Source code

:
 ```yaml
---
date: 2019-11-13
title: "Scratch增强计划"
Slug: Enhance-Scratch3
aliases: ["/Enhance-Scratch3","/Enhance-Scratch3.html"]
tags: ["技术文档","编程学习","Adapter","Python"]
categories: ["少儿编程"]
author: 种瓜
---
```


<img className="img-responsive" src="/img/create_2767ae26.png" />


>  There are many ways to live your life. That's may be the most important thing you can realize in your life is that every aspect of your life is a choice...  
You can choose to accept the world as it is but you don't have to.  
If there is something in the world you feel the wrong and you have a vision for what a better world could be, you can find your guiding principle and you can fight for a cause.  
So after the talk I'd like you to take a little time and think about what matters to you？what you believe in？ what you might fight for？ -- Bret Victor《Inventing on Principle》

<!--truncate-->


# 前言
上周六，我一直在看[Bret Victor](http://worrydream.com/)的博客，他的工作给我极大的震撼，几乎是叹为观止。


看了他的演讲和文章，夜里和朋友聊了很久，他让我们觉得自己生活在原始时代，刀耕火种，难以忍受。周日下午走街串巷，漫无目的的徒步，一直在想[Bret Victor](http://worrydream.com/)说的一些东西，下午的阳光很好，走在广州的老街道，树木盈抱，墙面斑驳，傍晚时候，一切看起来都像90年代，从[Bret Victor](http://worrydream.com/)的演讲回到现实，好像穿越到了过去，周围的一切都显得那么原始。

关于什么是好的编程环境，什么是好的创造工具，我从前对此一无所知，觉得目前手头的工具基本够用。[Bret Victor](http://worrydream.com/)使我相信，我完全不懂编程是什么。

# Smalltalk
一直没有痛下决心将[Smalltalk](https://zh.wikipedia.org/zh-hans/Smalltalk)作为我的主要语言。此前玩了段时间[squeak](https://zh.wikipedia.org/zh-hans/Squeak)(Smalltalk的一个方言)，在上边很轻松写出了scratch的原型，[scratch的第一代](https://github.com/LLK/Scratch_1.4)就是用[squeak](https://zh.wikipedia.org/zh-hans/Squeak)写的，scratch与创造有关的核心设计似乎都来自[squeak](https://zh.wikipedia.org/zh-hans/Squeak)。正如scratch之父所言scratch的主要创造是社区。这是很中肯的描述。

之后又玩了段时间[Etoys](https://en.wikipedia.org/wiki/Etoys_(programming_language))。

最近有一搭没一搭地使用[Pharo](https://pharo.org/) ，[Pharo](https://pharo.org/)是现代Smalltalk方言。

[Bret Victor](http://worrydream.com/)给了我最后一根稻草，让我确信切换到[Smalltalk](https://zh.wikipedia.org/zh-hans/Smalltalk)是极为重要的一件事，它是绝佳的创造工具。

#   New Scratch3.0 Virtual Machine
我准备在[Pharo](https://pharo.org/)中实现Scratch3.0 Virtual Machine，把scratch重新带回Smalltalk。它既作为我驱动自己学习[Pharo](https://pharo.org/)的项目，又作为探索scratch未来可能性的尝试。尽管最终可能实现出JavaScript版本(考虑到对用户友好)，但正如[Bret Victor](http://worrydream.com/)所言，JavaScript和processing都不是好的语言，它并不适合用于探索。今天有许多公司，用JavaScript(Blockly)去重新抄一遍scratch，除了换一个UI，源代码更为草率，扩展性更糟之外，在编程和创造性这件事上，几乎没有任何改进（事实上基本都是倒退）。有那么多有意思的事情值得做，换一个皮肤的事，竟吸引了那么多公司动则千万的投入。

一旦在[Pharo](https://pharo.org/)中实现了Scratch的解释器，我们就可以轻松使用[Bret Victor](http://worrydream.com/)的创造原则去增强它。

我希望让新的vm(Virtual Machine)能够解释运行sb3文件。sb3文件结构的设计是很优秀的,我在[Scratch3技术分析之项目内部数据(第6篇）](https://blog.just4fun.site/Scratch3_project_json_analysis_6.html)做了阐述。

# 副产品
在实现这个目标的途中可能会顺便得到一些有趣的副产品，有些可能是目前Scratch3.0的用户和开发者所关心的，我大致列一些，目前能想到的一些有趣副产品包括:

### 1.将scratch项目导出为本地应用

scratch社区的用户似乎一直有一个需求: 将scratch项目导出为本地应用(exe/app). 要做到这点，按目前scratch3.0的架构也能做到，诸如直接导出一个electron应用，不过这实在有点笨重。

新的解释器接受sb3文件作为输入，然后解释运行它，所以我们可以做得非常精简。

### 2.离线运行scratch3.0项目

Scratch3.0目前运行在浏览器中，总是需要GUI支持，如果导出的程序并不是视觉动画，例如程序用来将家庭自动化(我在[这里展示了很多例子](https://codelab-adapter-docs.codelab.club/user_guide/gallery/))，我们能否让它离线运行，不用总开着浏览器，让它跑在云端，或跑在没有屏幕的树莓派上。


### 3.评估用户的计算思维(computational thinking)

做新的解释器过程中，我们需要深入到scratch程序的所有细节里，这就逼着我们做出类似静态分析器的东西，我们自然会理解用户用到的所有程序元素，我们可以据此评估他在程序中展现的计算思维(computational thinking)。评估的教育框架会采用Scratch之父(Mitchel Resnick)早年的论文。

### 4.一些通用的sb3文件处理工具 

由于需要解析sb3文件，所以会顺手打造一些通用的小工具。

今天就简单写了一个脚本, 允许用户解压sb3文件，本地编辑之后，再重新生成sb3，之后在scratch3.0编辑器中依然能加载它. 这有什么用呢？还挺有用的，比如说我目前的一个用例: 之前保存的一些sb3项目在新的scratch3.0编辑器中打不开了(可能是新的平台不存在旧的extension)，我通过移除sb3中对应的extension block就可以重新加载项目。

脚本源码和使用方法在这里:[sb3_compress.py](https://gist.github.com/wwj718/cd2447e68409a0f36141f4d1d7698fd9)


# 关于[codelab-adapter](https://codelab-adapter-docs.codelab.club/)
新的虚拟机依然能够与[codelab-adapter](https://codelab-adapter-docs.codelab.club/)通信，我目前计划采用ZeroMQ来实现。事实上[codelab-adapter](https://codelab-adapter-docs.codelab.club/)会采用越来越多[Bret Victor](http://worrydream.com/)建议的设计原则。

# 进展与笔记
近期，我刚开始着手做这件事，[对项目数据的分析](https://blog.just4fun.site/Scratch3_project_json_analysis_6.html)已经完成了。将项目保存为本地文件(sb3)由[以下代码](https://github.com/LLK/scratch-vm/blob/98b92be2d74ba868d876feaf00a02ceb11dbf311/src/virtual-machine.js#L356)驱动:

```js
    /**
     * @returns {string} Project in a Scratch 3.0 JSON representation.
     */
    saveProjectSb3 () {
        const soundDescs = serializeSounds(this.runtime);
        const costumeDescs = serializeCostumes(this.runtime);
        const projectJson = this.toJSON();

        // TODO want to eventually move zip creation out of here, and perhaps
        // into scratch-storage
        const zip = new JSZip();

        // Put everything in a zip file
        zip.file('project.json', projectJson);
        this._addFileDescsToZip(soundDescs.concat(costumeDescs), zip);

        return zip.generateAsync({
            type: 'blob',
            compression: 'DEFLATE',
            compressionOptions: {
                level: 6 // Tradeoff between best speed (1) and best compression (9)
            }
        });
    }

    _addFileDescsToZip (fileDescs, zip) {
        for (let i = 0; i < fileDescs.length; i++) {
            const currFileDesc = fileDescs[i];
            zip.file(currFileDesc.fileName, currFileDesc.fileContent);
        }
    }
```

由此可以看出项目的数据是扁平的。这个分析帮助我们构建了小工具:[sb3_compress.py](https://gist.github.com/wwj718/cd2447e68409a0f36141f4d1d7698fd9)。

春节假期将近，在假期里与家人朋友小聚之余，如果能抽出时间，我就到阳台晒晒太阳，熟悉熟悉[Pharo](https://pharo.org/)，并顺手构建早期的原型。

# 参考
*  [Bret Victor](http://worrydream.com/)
* * * * *
Above this instruction are the records; retype exactly the lines from the one containing "我希望让新的vm(Virtu" up to and including the one containing "### 3.评估用户的计算思维(computational thinking)".

**Worked solution**
我希望让新的vm(Virtual Machine)能够解释运行sb3文件。sb3文件结构的设计是很优秀的,我在[Scratch3技术分析之项目内部数据(第6篇）](https://blog.just4fun.site/Scratch3_project_json_analysis_6.html)做了阐述。

# 副产品
在实现这个目标的途中可能会顺便得到一些有趣的副产品，有些可能是目前Scratch3.0的用户和开发者所关心的，我大致列一些，目前能想到的一些有趣副产品包括:

### 1.将scratch项目导出为本地应用

scratch社区的用户似乎一直有一个需求: 将scratch项目导出为本地应用(exe/app). 要做到这点，按目前scratch3.0的架构也能做到，诸如直接导出一个electron应用，不过这实在有点笨重。

新的解释器接受sb3文件作为输入，然后解释运行它，所以我们可以做得非常精简。

### 2.离线运行scratch3.0项目

Scratch3.0目前运行在浏览器中，总是需要GUI支持，如果导出的程序并不是视觉动画，例如程序用来将家庭自动化(我在[这里展示了很多例子](https://codelab-adapter-docs.codelab.club/user_guide/gallery/))，我们能否让它离线运行，不用总开着浏览器，让它跑在云端，或跑在没有屏幕的树莓派上。


### 3.评估用户的计算思维(computational thinking)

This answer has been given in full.